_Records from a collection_
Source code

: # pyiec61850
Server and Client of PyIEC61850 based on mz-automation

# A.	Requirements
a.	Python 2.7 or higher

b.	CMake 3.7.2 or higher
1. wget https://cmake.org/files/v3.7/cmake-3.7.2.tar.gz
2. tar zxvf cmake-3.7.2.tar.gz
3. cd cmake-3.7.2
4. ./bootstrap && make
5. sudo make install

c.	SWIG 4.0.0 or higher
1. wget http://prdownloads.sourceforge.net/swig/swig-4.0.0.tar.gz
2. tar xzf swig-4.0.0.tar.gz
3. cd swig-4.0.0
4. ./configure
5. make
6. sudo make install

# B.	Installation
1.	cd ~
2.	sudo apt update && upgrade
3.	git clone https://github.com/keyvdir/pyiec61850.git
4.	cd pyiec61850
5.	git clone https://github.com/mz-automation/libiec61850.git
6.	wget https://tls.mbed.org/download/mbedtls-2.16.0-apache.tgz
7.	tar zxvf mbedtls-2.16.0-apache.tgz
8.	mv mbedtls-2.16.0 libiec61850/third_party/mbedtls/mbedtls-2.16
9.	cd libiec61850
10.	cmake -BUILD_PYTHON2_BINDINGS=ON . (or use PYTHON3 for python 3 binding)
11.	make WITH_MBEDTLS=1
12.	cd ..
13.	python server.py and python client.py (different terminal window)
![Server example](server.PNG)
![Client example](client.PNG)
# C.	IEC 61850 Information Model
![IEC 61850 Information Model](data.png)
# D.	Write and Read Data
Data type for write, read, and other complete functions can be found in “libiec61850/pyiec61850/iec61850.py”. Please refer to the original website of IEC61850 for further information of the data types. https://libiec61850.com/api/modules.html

_TASK TO CARRY OUT_
Word for word, return the entire set of entries.

_RESULT_
Source code

: # pyiec61850
Server and Client of PyIEC61850 based on mz-automation

# A.	Requirements
a.	Python 2.7 or higher

b.	CMake 3.7.2 or higher
1. wget https://cmake.org/files/v3.7/cmake-3.7.2.tar.gz
2. tar zxvf cmake-3.7.2.tar.gz
3. cd cmake-3.7.2
4. ./bootstrap && make
5. sudo make install

c.	SWIG 4.0.0 or higher
1. wget http://prdownloads.sourceforge.net/swig/swig-4.0.0.tar.gz
2. tar xzf swig-4.0.0.tar.gz
3. cd swig-4.0.0
4. ./configure
5. make
6. sudo make install

# B.	Installation
1.	cd ~
2.	sudo apt update && upgrade
3.	git clone https://github.com/keyvdir/pyiec61850.git
4.	cd pyiec61850
5.	git clone https://github.com/mz-automation/libiec61850.git
6.	wget https://tls.mbed.org/download/mbedtls-2.16.0-apache.tgz
7.	tar zxvf mbedtls-2.16.0-apache.tgz
8.	mv mbedtls-2.16.0 libiec61850/third_party/mbedtls/mbedtls-2.16
9.	cd libiec61850
10.	cmake -BUILD_PYTHON2_BINDINGS=ON . (or use PYTHON3 for python 3 binding)
11.	make WITH_MBEDTLS=1
12.	cd ..
13.	python server.py and python client.py (different terminal window)
![Server example](server.PNG)
![Client example](client.PNG)
# C.	IEC 61850 Information Model
![IEC 61850 Information Model](data.png)
# D.	Write and Read Data
Data type for write, read, and other complete functions can be found in “libiec61850/pyiec61850/iec61850.py”. Please refer to the original website of IEC61850 for further information of the data types. https://libiec61850.com/api/modules.html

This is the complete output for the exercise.